The classical CUDA 440.33(originally for Nvidia Tesla GPU) has a similar effect. The training duration is same. Sometimes, CUDA Driver 440.33 has an quite odd incompatibility with CUDA Toolkit 10.2.
CUDA Driver 450.57/CUDA Toolkit 10.2/cuDNN 8.0.1
In the latest environment, the training speed is 22 minutes, 10+ times faster than the environment CUDA Driver 440.100. The GPU performance flexibly changes from P8 to P2 while it has a DNN training task. The temperature grows from 33 to 60+ in the air conditioner ambiance. It is just like a hungry cat meeting a poor mouse. It is an order of magnitude growth. I get to know that the CUDA 450.57 has MIG(Multiple Instance GPUs).
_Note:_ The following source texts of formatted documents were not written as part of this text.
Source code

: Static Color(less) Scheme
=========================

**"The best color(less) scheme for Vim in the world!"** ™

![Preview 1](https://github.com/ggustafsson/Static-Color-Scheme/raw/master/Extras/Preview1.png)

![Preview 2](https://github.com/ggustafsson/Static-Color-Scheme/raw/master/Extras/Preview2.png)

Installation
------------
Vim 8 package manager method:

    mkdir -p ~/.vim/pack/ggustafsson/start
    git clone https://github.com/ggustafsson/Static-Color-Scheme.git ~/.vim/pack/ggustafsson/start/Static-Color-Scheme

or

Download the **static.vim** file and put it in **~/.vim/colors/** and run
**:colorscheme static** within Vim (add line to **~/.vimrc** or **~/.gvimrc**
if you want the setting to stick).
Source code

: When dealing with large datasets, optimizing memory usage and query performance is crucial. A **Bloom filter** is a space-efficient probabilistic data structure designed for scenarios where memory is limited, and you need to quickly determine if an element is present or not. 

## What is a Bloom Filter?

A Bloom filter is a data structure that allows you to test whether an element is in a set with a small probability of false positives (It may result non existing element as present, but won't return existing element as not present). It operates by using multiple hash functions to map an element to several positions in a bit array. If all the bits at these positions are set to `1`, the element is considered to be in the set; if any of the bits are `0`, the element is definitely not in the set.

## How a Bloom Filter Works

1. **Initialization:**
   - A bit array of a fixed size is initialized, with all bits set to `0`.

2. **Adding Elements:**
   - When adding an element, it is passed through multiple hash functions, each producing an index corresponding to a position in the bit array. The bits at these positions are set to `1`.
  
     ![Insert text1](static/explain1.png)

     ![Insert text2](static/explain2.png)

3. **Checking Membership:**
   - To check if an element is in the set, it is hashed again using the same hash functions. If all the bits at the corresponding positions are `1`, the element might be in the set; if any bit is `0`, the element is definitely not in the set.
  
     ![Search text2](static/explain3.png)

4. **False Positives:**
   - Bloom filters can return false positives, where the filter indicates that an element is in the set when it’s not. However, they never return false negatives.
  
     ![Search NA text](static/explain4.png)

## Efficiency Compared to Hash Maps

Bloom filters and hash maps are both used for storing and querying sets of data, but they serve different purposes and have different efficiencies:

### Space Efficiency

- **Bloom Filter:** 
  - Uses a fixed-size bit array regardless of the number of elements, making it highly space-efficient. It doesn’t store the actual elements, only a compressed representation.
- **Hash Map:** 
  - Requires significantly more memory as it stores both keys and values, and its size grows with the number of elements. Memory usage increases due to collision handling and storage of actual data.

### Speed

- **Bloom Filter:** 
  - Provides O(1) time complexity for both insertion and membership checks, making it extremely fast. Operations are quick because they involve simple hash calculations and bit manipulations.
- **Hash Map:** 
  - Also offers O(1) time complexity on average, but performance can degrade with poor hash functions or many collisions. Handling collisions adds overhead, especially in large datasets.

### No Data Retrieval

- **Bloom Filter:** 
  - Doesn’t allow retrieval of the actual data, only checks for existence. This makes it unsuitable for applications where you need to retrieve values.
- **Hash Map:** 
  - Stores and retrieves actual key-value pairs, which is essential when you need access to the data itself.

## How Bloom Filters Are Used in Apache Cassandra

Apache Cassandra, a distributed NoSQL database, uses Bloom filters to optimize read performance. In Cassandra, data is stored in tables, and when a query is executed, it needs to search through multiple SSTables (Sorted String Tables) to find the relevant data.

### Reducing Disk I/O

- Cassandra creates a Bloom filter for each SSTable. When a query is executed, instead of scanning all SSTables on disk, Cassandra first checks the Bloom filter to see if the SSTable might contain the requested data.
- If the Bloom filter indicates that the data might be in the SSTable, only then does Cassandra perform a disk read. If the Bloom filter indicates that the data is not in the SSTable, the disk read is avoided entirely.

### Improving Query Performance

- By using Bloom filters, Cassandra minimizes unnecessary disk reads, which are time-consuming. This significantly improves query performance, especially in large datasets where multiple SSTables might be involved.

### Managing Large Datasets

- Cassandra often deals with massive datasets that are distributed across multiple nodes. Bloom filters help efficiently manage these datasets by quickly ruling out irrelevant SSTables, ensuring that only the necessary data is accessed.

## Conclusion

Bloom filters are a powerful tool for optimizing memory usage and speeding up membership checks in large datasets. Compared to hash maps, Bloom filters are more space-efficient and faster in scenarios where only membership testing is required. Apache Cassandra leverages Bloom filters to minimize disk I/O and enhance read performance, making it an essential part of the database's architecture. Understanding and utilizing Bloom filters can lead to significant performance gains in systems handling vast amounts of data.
Since it has the above-mentioned faster training speed, I guess that the latest driver version has a magic flexible capability.
However, the newer system has the CUPTI issue. Therefore, I need to run the sample AlexNet with the command.
Stand-alone Start in the Ubuntu Terminal:
$ python dnn.py --cap-add=CAP_SYS_ADMIN
Start in Jupyter Notebook:
Insert the code of lines into the last cell of Jupyter Notebook in order to remove the GPU process upon completing the training. Otherwise, it definitely has the issue of NVRM Xid 61/GPU FAN ERR & Pwr: Usage/CAP ERR .
from numba import cuda cuda.select_device(0) cuda.close()
I can observe the huge difference between the two CUDA environments because I have several Nvidia GPUs. So I migrate all my systems to the latest CUDA Driver 450.57. It is my observation.I hope that it will be useful for your thinking.